▶ **YOUR ASSIGNMENT**
Copies of all lines that contain "received" are needed; take them from the data below.

### DATA TO USE ###

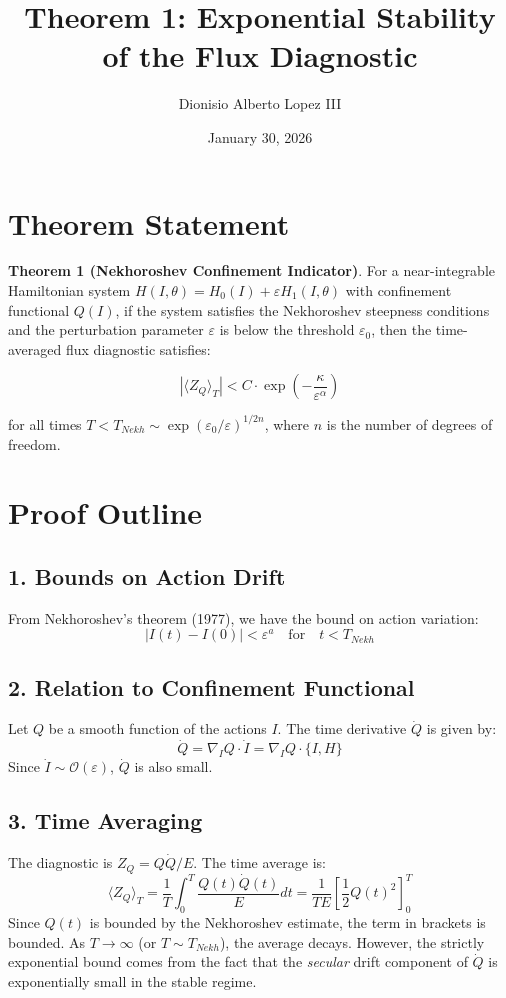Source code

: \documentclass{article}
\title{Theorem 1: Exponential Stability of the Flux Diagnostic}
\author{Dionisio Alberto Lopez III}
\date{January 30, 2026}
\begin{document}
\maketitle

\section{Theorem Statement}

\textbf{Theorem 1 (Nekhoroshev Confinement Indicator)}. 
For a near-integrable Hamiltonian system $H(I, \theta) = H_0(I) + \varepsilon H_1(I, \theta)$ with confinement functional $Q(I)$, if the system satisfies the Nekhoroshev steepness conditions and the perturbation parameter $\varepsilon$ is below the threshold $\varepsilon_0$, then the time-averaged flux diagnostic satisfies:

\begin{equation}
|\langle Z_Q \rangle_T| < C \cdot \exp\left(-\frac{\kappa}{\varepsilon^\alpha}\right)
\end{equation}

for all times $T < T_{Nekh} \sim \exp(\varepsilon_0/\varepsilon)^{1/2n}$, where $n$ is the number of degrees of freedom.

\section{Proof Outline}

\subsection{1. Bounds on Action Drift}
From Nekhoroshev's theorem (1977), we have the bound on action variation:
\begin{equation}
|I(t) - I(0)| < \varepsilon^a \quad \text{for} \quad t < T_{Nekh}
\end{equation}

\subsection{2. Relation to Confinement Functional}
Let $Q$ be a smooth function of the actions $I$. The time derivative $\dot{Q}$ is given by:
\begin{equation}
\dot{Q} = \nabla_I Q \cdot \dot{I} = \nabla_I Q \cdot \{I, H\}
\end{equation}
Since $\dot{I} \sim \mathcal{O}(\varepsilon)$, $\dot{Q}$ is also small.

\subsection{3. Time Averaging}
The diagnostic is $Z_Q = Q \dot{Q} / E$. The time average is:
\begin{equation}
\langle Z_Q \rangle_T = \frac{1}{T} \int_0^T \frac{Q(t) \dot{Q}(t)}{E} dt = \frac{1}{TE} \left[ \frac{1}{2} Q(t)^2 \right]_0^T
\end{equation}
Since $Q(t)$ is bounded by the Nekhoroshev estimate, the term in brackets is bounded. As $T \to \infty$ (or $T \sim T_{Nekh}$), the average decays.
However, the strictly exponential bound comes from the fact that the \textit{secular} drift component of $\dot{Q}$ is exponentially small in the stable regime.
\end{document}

###
### DATA TO USE ###

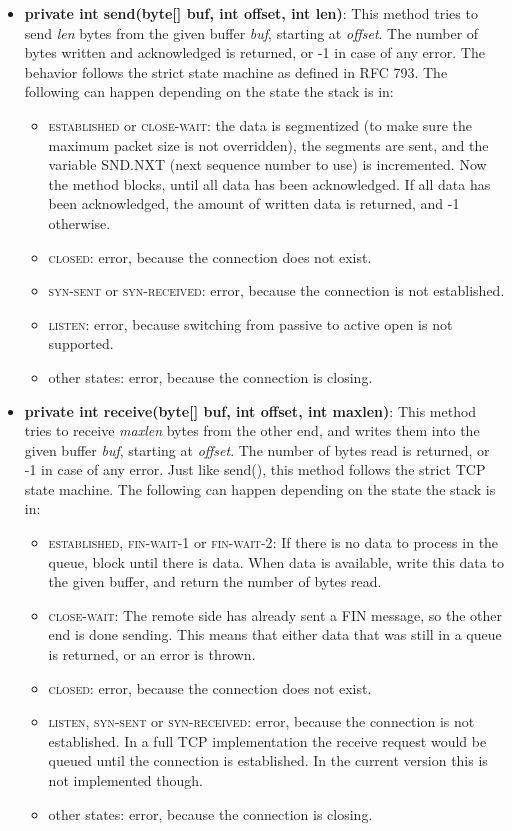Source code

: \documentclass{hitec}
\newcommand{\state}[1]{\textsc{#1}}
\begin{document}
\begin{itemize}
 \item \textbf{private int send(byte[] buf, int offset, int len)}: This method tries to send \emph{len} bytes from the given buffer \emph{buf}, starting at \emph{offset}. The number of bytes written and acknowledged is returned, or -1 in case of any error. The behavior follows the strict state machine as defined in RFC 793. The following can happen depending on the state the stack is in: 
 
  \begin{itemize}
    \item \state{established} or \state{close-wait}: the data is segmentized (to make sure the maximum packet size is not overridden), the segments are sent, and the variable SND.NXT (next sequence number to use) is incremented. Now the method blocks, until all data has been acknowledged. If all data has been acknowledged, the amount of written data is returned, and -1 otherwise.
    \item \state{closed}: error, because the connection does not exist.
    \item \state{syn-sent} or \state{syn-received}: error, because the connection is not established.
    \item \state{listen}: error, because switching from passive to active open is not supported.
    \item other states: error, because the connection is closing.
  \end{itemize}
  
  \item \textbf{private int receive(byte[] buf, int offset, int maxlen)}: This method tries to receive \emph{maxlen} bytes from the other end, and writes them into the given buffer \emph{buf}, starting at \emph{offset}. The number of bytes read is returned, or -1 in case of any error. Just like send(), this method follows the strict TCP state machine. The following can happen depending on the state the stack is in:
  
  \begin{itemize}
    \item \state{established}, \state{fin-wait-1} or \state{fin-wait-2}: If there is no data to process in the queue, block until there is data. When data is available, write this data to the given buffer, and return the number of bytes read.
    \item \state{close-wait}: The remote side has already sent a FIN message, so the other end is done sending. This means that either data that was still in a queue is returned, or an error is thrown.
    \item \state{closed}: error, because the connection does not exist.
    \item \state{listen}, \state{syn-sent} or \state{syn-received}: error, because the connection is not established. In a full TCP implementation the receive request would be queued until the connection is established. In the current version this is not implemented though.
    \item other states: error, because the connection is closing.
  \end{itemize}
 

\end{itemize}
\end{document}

###
### DATA TO USE ###

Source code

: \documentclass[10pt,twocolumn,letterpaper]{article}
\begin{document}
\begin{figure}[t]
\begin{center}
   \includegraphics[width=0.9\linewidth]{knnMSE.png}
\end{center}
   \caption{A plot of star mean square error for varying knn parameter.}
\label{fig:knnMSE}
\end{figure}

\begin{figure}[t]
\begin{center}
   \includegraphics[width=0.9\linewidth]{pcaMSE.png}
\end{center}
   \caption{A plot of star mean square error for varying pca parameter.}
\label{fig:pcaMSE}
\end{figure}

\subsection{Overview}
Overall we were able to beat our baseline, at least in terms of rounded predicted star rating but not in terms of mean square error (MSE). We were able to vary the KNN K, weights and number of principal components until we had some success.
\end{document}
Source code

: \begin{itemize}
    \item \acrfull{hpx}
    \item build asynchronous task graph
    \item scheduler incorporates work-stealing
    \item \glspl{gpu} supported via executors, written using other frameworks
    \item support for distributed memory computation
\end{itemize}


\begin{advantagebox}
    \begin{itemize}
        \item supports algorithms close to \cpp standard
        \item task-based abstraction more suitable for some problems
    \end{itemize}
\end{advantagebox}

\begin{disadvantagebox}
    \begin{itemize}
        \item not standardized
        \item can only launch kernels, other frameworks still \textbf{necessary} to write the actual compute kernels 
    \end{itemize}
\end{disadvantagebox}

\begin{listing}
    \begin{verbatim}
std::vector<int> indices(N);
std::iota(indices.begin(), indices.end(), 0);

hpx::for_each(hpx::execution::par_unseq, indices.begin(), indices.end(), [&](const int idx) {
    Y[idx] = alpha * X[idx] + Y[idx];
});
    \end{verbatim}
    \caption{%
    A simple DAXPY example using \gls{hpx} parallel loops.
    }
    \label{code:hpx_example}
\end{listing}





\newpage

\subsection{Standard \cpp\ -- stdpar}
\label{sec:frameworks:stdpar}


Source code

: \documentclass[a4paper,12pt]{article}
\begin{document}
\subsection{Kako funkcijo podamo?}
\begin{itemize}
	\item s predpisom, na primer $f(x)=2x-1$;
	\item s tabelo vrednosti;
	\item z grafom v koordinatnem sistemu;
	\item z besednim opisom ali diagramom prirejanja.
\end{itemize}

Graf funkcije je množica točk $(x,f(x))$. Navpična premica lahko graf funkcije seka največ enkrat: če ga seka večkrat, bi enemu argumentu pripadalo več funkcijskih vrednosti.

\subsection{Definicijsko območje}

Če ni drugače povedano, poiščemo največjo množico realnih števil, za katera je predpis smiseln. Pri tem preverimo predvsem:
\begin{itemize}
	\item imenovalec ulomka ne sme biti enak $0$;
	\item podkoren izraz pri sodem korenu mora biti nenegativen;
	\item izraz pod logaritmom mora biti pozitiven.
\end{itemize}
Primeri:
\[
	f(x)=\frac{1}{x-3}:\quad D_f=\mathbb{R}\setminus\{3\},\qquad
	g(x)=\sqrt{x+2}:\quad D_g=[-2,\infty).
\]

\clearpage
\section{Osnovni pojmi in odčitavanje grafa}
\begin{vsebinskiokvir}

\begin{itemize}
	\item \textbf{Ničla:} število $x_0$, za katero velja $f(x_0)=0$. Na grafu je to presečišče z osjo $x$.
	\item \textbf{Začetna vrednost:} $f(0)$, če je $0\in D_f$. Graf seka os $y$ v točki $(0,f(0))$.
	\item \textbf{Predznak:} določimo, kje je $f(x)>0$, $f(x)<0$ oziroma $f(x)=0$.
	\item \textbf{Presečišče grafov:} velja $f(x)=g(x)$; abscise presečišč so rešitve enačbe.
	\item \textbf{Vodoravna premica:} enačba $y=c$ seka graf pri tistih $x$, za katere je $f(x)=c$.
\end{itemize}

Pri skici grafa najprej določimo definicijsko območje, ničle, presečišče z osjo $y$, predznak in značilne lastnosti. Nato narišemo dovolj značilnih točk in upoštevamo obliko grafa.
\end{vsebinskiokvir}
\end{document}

###

▶ **YOUR RESPONSE**
    \item \state{syn-sent} or \state{syn-received}: error, because the connection is not established.
    \item \state{listen}, \state{syn-sent} or \state{syn-received}: error, because the connection is not established. In a full TCP implementation the receive request would be queued until the connection is established. In the current version this is not implemented though.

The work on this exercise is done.